Although the author spent two hours annotating around 1500 pieces of data, this still seemed insufficient for training the model, so the author used data augmentation techniques to expand it to two million pieces of data.

2) Model: The author’s approach to constructing the entity extraction model is to view the entity extraction task as a QA problem, where the question is the dialogue statement and the answer is the extracted entity. Therefore, the author based the entity extraction model on BERT and mimicked the reading comprehension task model from SQuAD.

3) Prediction Results: Due to the power of the BERT model, the author found that the entity extraction effect was excellent through simple QA training, with only a small portion encountering issues. Below are some of the prediction results:

4) Character Relationships: As for the extraction of character entity relationships, the author analyzed relationships using rules based on the previous assumption. Among them, the dialogue between Baoyu and Xiren is the most (178+175), followed by Baoyu and Daiyu (177+174), and Baoyu and Baochai (65+61). Judging solely from the number of dialogues, Xiren and Daiyu occupy roughly the same space in Baoyu’s heart, while Baochai (65+61) occupies only about one-third of Daiyu’s space, slightly more than Qingwen (46+41).

Finally, the author uploaded the code to GitLab: https://gitlab.com/snowhitiger/speakerextraction.

2.2. Intelligence Detection

Hurricane, source: https://www.apnews.com/b4a51136559d44f589319ecfbf6f11a9

With the continuous increase in internet users, the amount of information on the internet has reached a level that cannot be processed by human effort alone, making intelligence information detection very important. Disaster information is a type of intelligence information, used in the preparation, mitigation, response, and recovery phases of disasters and other emergencies, such as explosion detection, sentiment analysis, and hazard assessment.

If disaster information on social media platforms like Facebook and Twitter is not effectively detected, it poses a significant security risk. Traditional disaster information detection relies on keyword filtering methods, but this approach has significant problems: first, the organizational forms of disaster information are constantly changing, and second, social companies have insufficient manpower to effectively maintain the keyword corpus.

Guoqin Ma extracted a machine learning model based on BERT to process disaster information, treating disaster information on Twitter as a text classification problem. Therefore, in the dataset used by the author, the author categorized Twitter information and disaster types into the following categories:

The author used a single-layer bidirectional LSTM as a baseline, then derived four model variants on BERT: default BERT, BERT+NL, BERT+LSTM, and BERT+CNN.

Among them, default BERT only adds a single-layer fully connected network and softmax to BERT’s output layer, while BERT+NL uses a multi-layer fully connected network and softmax. BERT+LSTM, as the name suggests, inputs BERT’s output layer into an LSTM network, and finally outputs through softmax. BERT+CNN follows the same principle, only replacing LSTM with CNN.

The final experimental results are shown in the following figure, where we can see that the BERT-based models surpassed the baseline model based solely on LSTM in all metrics.

Finally, the author uploaded the code on GitHub: https://github.com/sebsk/CS224N-Project.

2.3. Article Writing

In natural language processing tasks, text generation can be accomplished using the classic sequence-to-sequence model, which consists of an Encoder and a Decoder, generally implemented using RNN. However, using BERT for text generation is typically a challenging problem because BERT uses a MASK method during pre-training, which is an autoencoding (AE) approach, training with context and trying to reproduce the original input. In contrast, general LSTMs use a left-context-to-right-context prediction approach, which is an autoregressive (AR) method naturally suited for text generation, as text generation involves generating one word at a time from left to right.

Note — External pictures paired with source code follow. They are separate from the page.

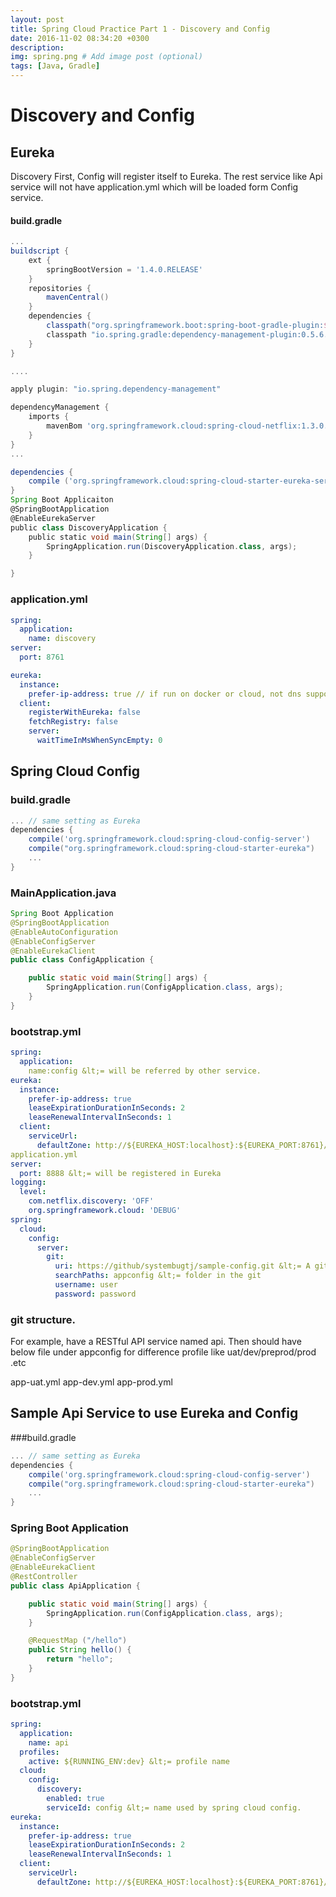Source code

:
 ```yaml
---
layout: post
title: Spring Cloud Practice Part 1 - Discovery and Config
date: 2016-11-02 08:34:20 +0300
description: 
img: spring.png # Add image post (optional)
tags: [Java, Gradle]
---
```

# Discovery and Config
## Eureka
Discovery First, Config will register itself to Eureka. 
The rest service like Api service will not have application.yml which will be loaded form Config service.

#### build.gradle

```gradle
...
buildscript {
    ext {
        springBootVersion = '1.4.0.RELEASE'
    }
    repositories {
        mavenCentral()
    }
    dependencies {
        classpath("org.springframework.boot:spring-boot-gradle-plugin:${springBootVersion}")
        classpath "io.spring.gradle:dependency-management-plugin:0.5.6.RELEASE"
    }
}

....

apply plugin: "io.spring.dependency-management"

dependencyManagement {
    imports {
        mavenBom 'org.springframework.cloud:spring-cloud-netflix:1.3.0.BUILD-SNAPSHOT'
    }
}
...

dependencies {
    compile ('org.springframework.cloud:spring-cloud-starter-eureka-server')
}
Spring Boot Applicaiton
@SpringBootApplication
@EnableEurekaServer
public class DiscoveryApplication {
    public static void main(String[] args) {
        SpringApplication.run(DiscoveryApplication.class, args);
    }

}
```
### application.yml
```yml
spring:
  application:
    name: discovery
server:
  port: 8761

eureka:
  instance:
    prefer-ip-address: true // if run on docker or cloud, not dns support, should use ip address for service.
  client:
    registerWithEureka: false
    fetchRegistry: false
    server:
      waitTimeInMsWhenSyncEmpty: 0
```
## Spring Cloud Config
### build.gradle

```gradle
... // same setting as Eureka
dependencies {
    compile('org.springframework.cloud:spring-cloud-config-server')
    compile("org.springframework.cloud:spring-cloud-starter-eureka")
    ...
}
```
### MainApplication.java

```java
Spring Boot Application
@SpringBootApplication
@EnableAutoConfiguration
@EnableConfigServer
@EnableEurekaClient
public class ConfigApplication {

    public static void main(String[] args) {
        SpringApplication.run(ConfigApplication.class, args);
    }
}
```

### bootstrap.yml

```yml
spring:
  application:
    name:config &lt;= will be referred by other service.
eureka:
  instance:
    prefer-ip-address: true
    leaseExpirationDurationInSeconds: 2
    leaseRenewalIntervalInSeconds: 1
  client:
    serviceUrl:
      defaultZone: http://${EUREKA_HOST:localhost}:${EUREKA_PORT:8761}/eureka/
application.yml
server:
  port: 8888 &lt;= will be registered in Eureka
logging:
  level:
    com.netflix.discovery: 'OFF'
    org.springframework.cloud: 'DEBUG'
spring:
  cloud:
    config:
      server:
        git:
          uri: https://github/systembugtj/sample-config.git &lt;= A git url
          searchPaths: appconfig &lt;= folder in the git
          username: user
          password: password
```

### git structure.
For example, have a RESTful API service named api. Then should have below file under appconfig for difference profile like uat/dev/preprod/prod .etc

app-uat.yml
app-dev.yml
app-prod.yml

## Sample Api Service to use Eureka and Config
###build.gradle
```gradle
... // same setting as Eureka
dependencies {
    compile('org.springframework.cloud:spring-cloud-config-server')
    compile("org.springframework.cloud:spring-cloud-starter-eureka")
    ...
}
```

### Spring Boot Application

```java
@SpringBootApplication
@EnableConfigServer
@EnableEurekaClient
@RestController
public class ApiApplication {

    public static void main(String[] args) {
        SpringApplication.run(ConfigApplication.class, args);
    }

    @RequestMap ("/hello")
    public String hello() {
        return "hello";
    }
}
```
### bootstrap.yml

```yml
spring:
  application:
    name: api
  profiles:
    active: ${RUNNING_ENV:dev} &lt;= profile name
  cloud:
    config:
      discovery:
        enabled: true
        serviceId: config &lt;= name used by spring cloud config.
eureka:
  instance:
    prefer-ip-address: true
    leaseExpirationDurationInSeconds: 2
    leaseRenewalIntervalInSeconds: 1
  client:
    serviceUrl:
      defaultZone: http://${EUREKA_HOST:localhost}:${EUREKA_PORT:8761}/eureka/
```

So, can BERT not be applied to text generation? Alex Wang addressed this question in his paper “BERT has a Mouth, and It Must Speak: BERT as a Markov Random Field Language Model”, with the title directly answering the question: BERT has a mouth that can speak.

The author of this paper first proved that BERT is a Markov random field language model (MRF-LM) using pseudo-log likelihood, and a Markov random field can be represented by an undirected graph representing a joint probability distribution, where the next state only depends on the current state, making it a generative model. Additionally, since BERT learns the distribution of sentences to some extent, we can use BERT for text generation, such as news writing, novel writing, and other tasks.

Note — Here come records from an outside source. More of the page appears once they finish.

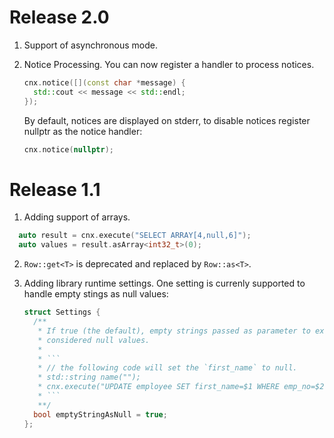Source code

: # Release 2.0

1. Support of asynchronous mode.

2. Notice Processing. You can now register a handler to process notices.

    ```c++
    cnx.notice([](const char *message) {
      std::cout << message << std::endl;    
    });
    ```
    
    By default, notices are displayed on stderr, to disable notices register nullptr as the notice handler:
    
    ```c++
    cnx.notice(nullptr);    
    ```

# Release 1.1

1. Adding support of arrays.

  ```c++
    auto result = cnx.execute("SELECT ARRAY[4,null,6]");
    auto values = result.asArray<int32_t>(0);
  ```
  
2. `Row::get<T>` is deprecated and replaced by `Row::as<T>`.

3. Adding library runtime settings. One setting is currenly supported to handle empty stings as null values:

    ```c++
    struct Settings {
      /**
       * If true (the default), empty strings passed as parameter to execute() are
       * considered null values.
       * 
       * ```
       * // the following code will set the `first_name` to null.
       * std::string name("");
       * cnx.execute("UPDATE employee SET first_name=$1 WHERE emp_no=$2", name, 10020);
       * ```
       **/
      bool emptyStringAsNull = true;
    };

    ```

However, unexpectedly, the author later declared in his blog that his derivation was incorrect, and BERT is not a Markov random field, link at the end of the section. Although the author clarified that BERT is not a Markov random field, it can still be used as a generative model.

Blog link: http://www.kyunghyuncho.me/home/blog/amistakeinwangchoberthasamouthanditmustspeakbertasamarkovrandomfieldlanguagemodel

We can see the generated effects as follows (left is the effect generated by BERT, right is the effect generated by GPT):

Finally, the author uploaded the code to GitHub: https://github.com/nyu-dl/bert-gen.

2.4. BERT for Legal Documents

Legal documents, source: https://tutorcruncher.com/business-growth/legal-implications-when-starting-a-tutoring-business/

In the field of natural language processing, the quality of training data text is crucial; high-quality text data allows models to learn faster and better. The legal industry is one of the few fields that possesses high-quality text data because the quality of legal documents, contracts, and other texts is closely related to the personal interests of the relevant parties, prompting them to repeatedly review the content to ensure text quality.

Recently, the Tsinghua University AI Research Institute and Power Law Intelligence released several pre-trained BERT models for the Chinese domain, including civil document BERT and criminal document BERT, which are pre-trained language models specifically for the legal field.

Civil document BERT is trained on 2654 civil documents, and tests show that it learns relevant legal tasks faster and significantly outperforms Google’s official Chinese BERT. Criminal BERT is trained on 6.63 million criminal documents and also performs better than the original Chinese BERT on related tasks. The following are the test results:

The pre-trained legal BERT model of this project is fully compatible with the famous open-source project https://github.com/huggingface/pytorch-pretrained-BERT, with only model parameters changed. Additionally, due to the comprehensive documentation of pytorch-pretrained-BERT, this model can be quickly grasped by those who want to try it and are familiar with PyTorch.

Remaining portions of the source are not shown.